By 1776, although the leading citizens of Nantucket had demonstrated their commitment to neutrality in both their actions and their written responses to the Provincial Congress, both sides of the war exerted some pressure to favor them. After some prominent Quaker families moved to the mainland with the onset of hostilities and with them their cordial relations with the British regarding the whale-oil trade.

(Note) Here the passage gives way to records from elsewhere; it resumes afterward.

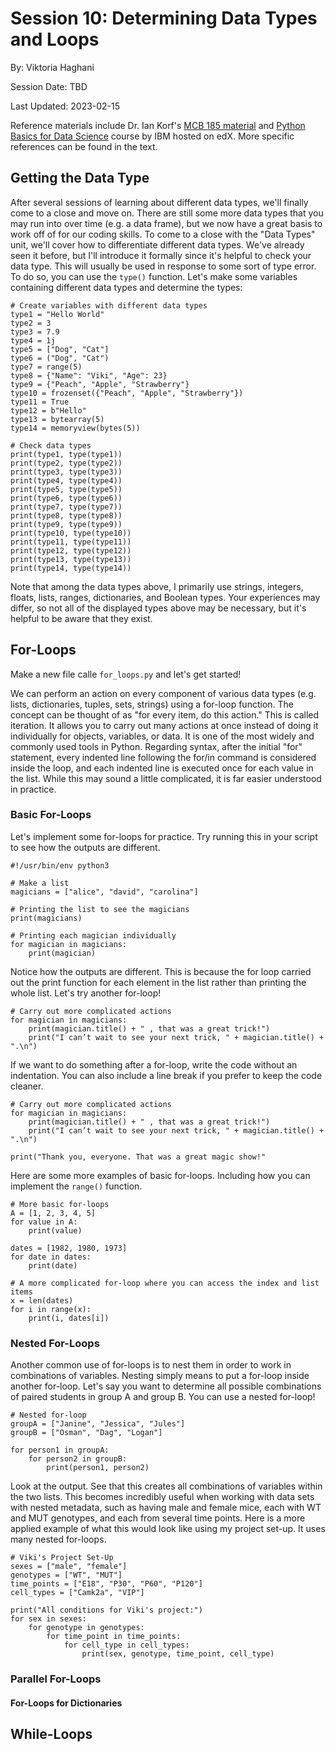 # Session 10: Determining Data Types and Loops 

By: Viktoria Haghani

Session Date: TBD

Last Updated: 2023-02-15

Reference materials include Dr. Ian Korf's [MCB 185 material](https://github.com/vhaghani26/Learning_Python/tree/master/MCB%20185%20(Korf%20Course)) and [Python Basics for Data Science](https://www.edx.org/course/python-basics-for-data-science?index=product&queryID=4d4d882866dc3e8628ed7728b4662847&position=1) course by IBM hosted on edX. More specific references can be found in the text.

## Getting the Data Type

After several sessions of learning about different data types, we'll finally come to a close and move on. There are still some more data types that you may run into over time (e.g. a data frame), but we now have a great basis to work off of for our coding skills. To come to a close with the "Data Types" unit, we'll cover how to differentiate different data types. We've already seen it before, but I'll introduce it formally since it's helpful to check your data type. This will usually be used in response to some sort of type error. To do so, you can use the `type()` function. Let's make some variables containing different data types and determine the types:

```
# Create variables with different data types
type1 = "Hello World"
type2 = 3
type3 = 7.9
type4 = 1j
type5 = ["Dog", "Cat"]
type6 = ("Dog", "Cat")
type7 = range(5)
type8 = {"Name": "Viki", "Age": 23}
type9 = {"Peach", "Apple", "Strawberry"}
type10 = frozenset({"Peach", "Apple", "Strawberry"})
type11 = True
type12 = b"Hello"
type13 = bytearray(5)
type14 = memoryview(bytes(5))

# Check data types
print(type1, type(type1))
print(type2, type(type2))
print(type3, type(type3))
print(type4, type(type4))
print(type5, type(type5))
print(type6, type(type6))
print(type7, type(type7))
print(type8, type(type8))
print(type9, type(type9))
print(type10, type(type10))
print(type11, type(type11))
print(type12, type(type12))
print(type13, type(type13))
print(type14, type(type14))
```

Note that among the data types above, I primarily use strings, integers, floats, lists, ranges, dictionaries, and Boolean types. Your experiences may differ, so not all of the displayed types above may be necessary, but it's helpful to be aware that they exist.

## For-Loops

Make a new file calle `for_loops.py` and let's get started!

We can perform an action on every component of various data types (e.g. lists, dictionaries, tuples, sets, strings) using a for-loop function. The concept can be thought of as "for every item, do this action." This is called iteration. It allows you to carry out many actions at once instead of doing it individually for objects, variables, or data. It is one of the most widely and commonly used tools in Python. Regarding syntax, after the initial "for" statement, every indented line following the for/in command is considered inside the loop, and each indented line is executed once for each value in the list. While this may sound a little complicated, it is far easier understood in practice. 

### Basic For-Loops

Let's implement some for-loops for practice. Try running this in your script to see how the outputs are different.

```
#!/usr/bin/env python3

# Make a list
magicians = ["alice", "david", "carolina"]

# Printing the list to see the magicians
print(magicians)

# Printing each magician individually
for magician in magicians:
	print(magician)
```

Notice how the outputs are different. This is because the for loop carried out the print function for each element in the list rather than printing the whole list. Let's try another for-loop!

```
# Carry out more complicated actions
for magician in magicians:
	print(magician.title() + " , that was a great trick!")
	print("I can’t wait to see your next trick, " + magician.title() + ".\n")
```

If we want to do something after a for-loop, write the code without an indentation. You can also include a line break if you prefer to keep the code cleaner.

```
# Carry out more complicated actions
for magician in magicians:
	print(magician.title() + " , that was a great trick!")
	print("I can’t wait to see your next trick, " + magician.title() + ".\n")
	
print("Thank you, everyone. That was a great magic show!"
```

Here are some more examples of basic for-loops. Including how you can implement the `range()` function.

```
# More basic for-loops
A = [1, 2, 3, 4, 5]
for value in A:
    print(value)
	
dates = [1982, 1980, 1973]
for date in dates:
    print(date)
	
# A more complicated for-loop where you can access the index and list items
x = len(dates)
for i in range(x):
    print(i, dates[i])  
```

### Nested For-Loops

Another common use of for-loops is to nest them in order to work in combinations of variables. Nesting simply means to put a for-loop inside another for-loop. Let's say you want to determine all possible combinations of paired students in group A and group B. You can use a nested for-loop!

```
# Nested for-loop
groupA = ["Janine", "Jessica", "Jules"]
groupB = ["Osman", "Dag", "Logan"]

for person1 in groupA:
	for person2 in groupB:
		print(person1, person2)
```

Look at the output. See that this creates all combinations of variables within the two lists. This becomes incredibly useful when working with data sets with nested metadata, such as having male and female mice, each with WT and MUT genotypes, and each from several time points. Here is a more applied example of what this would look like using my project set-up. It uses many nested for-loops.

```
# Viki's Project Set-Up
sexes = ["male", "female"]
genotypes = ["WT", "MUT"]
time_points = ["E18", "P30", "P60", "P120"]
cell_types = ["Camk2a", "VIP"]

print("All conditions for Viki's project:")
for sex in sexes:
	for genotype in genotypes:
		for time_point in time_points:
			for cell_type in cell_types:
				print(sex, genotype, time_point, cell_type)
```

### Parallel For-Loops

#### For-Loops for Dictionaries

## While-Loops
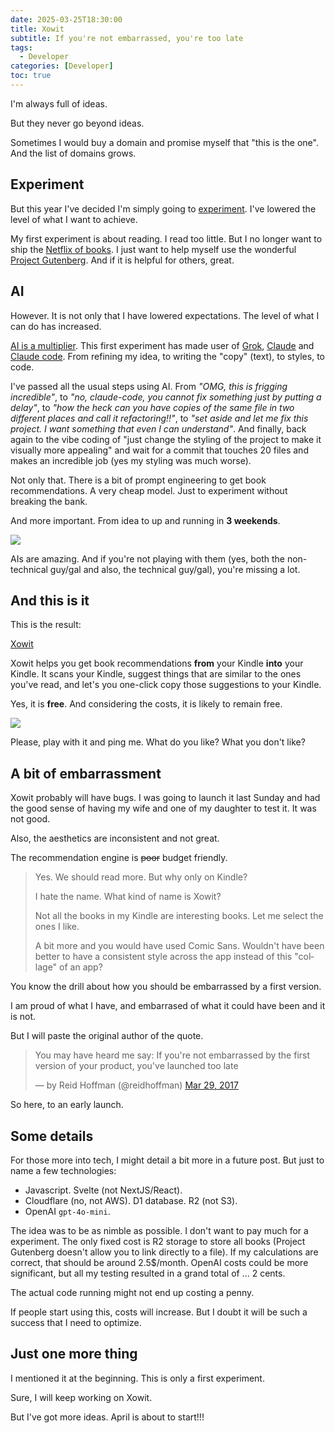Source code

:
 ```yaml
---
date: 2025-03-25T18:30:00
title: Xowit
subtitle: If you're not embarrassed, you're too late
tags:
  - Developer
categories: [Developer]
toc: true
---
```


I'm always full of ideas.

But they never go beyond ideas.

Sometimes I would buy a domain and promise myself that "this is the one". And the list of domains grows.

## Experiment

But this year I've decided I'm simply going to [experiment](https://www.goodreads.com/review/show/7424432804). I've lowered the level of what I want to achieve.

My first experiment is about reading. I read too little. But I no longer want to ship the [Netflix of books](https://gonzalo.f-v.es/blog/2015-12-12-the-netflix-of-books/). I just want to help myself use the wonderful [Project Gutenberg](https://www.gutenberg.org/). And if it is helpful for others, great.

## AI

However. It is not only that I have lowered expectations. The level of what I can do has increased.

[AI is a multiplier](https://www.goodreads.com/review/show/7424479812). This first experiment has made user of [Grok](https://x.com/i/grok), [Claude](https://claude.ai/) and [Claude code](https://docs.anthropic.com/en/docs/agents-and-tools/claude-code/overview). From refining my idea, to writing the "copy" (text), to styles, to code.

I've passed all the usual steps using AI. From *"OMG, this is frigging incredible"*, to *"no, claude-code, you cannot fix something just by putting a delay"*, to *"how the heck can you have copies of the same file in two different places and call it refactoring!!"*, to *"set aside and let me fix this project. I want something that even I can understand"*. And finally, back again to the vibe coding of "just change the styling of the project to make it visually more appealing" and wait for a commit that touches 20 files and makes an incredible job (yes my styling was much worse).

Not only that. There is a bit of prompt engineering to get book recommendations. A very cheap model. Just to experiment without breaking the bank.

And more important. From idea to up and running in **3 weekends**.

![](/img/InitRepoXowit.png)

AIs are amazing. And if you're not playing with them (yes, both the non-technical guy/gal and also, the technical guy/gal), you're missing a lot.

## And this is it

This is the result:

[Xowit](https://xowit.com)

Xowit helps you get book recommendations **from** your Kindle **into** your Kindle. It scans your Kindle, suggest things that are similar to the ones you've read, and let's you one-click copy those suggestions to your Kindle.

Yes, it is **free**. And considering the costs, it is likely to remain free.

![](/img/xowit.png)

Please, play with it and ping me. What do you like? What you don't like?

## A bit of embarrassment

Xowit probably will have bugs. I was going to launch it last Sunday and had the good sense of having my wife and one of my daughter to test it. It was not good.

Also, the aesthetics are inconsistent and not great.

The recommendation engine is ~~poor~~ budget friendly.

<blockquote><p lang="en" dir="ltr">Yes. We should read more. But why only on Kindle?</p><p lang="en" dir="ltr">I hate the name. What kind of name is Xowit?</p><p lang="en" dir="ltr">Not all the books in my Kindle are interesting books. Let me select the ones I like.</p><p lang="en" dir="ltr">A bit more and you would have used Comic Sans. Wouldn't have been better to have a consistent style across the app instead of this "collage" of an app?</p></blockquote>

You know the drill about how you should be embarrassed by a first version.

I am proud of what I have, and embarrased of what it could have been and it is not.

But I will paste the original author of the quote.

<blockquote class="twitter-tweet"><p lang="en" dir="ltr">You may have heard me say: If you're not embarrassed by the first version of your product, you've launched too late</p>&mdash; by Reid Hoffman (@reidhoffman) <a href="https://x.com/reidhoffman/status/847142924240379904?lang=en">Mar 29, 2017</a></blockquote>
<script async src="https://platform.twitter.com/widgets.js" charset="utf-8"></script>

So here, to an early launch.

## Some details

For those more into tech, I might detail a bit more in a future post. But just to name a few technologies:

+ Javascript. Svelte (not NextJS/React).
+ Cloudflare (no, not AWS). D1 database. R2 (not S3).
+ OpenAI `gpt-4o-mini`.

The idea was to be as nimble as possible. I don't want to pay much for a experiment. The only fixed cost is R2 storage to store all books (Project Gutenberg doesn't allow you to link directly to a file). If my calculations are correct, that should be around 2.5$/month. OpenAI costs could be more significant, but all my testing resulted in a grand total of ... 2 cents.

The actual code running might not end up costing a penny.

If people start using this, costs will increase. But I doubt it will be such a success that I need to optimize.

## Just one more thing

I mentioned it at the beginning. This is only a first experiment.

Sure, I will keep working on Xowit.

But I've got more ideas. April is about to start!!!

Nantucket sent a committee of Benjamin Tucker, Timothy Folger, William Rotch, and Samuel Starbuck to Newport, Rhode Island and New York City to parlay with British commanders so that trade could continue unmolested. The resulting agreement held that "the depredations would cease, provided the Town of Nantucket would observe strict neutrality". In December 1778, when a British schooner wrecked on the Nantucket coastline, Timothy Folger supplied her crew with small vessels and provisions in order to get them safely to New York. In April 1779, Loyalist troops came to Nantucket with orders not to harm or uproot local citizens, but to "destroy rebel property wherever it be found."

Nantucket's continued trade with the British after the islanders' declaration of neutrality created questions of divided loyalty from the authorities in Massachusetts. As a result, on September 25, 1782 Nantucket convened a town meeting and drafted a letter to the Courts of Massachusetts, which explained the islanders' economic constraints and their desire to remain neutral during the war. Frederick Folger, the town clerk, signed the letter. The letter addressed rumors that Nantucket had continued to trade secretly with New York City. In the following weeks, Rotch and Starbuck were sent as envoys to Philadelphia, where in the winter of 1782 an official Agreement of Neutrality was drafted, signed, and made law. As one scholar noted, "Nantucket struggled through the war and experienced considerable prosperity after the proclamation of peace."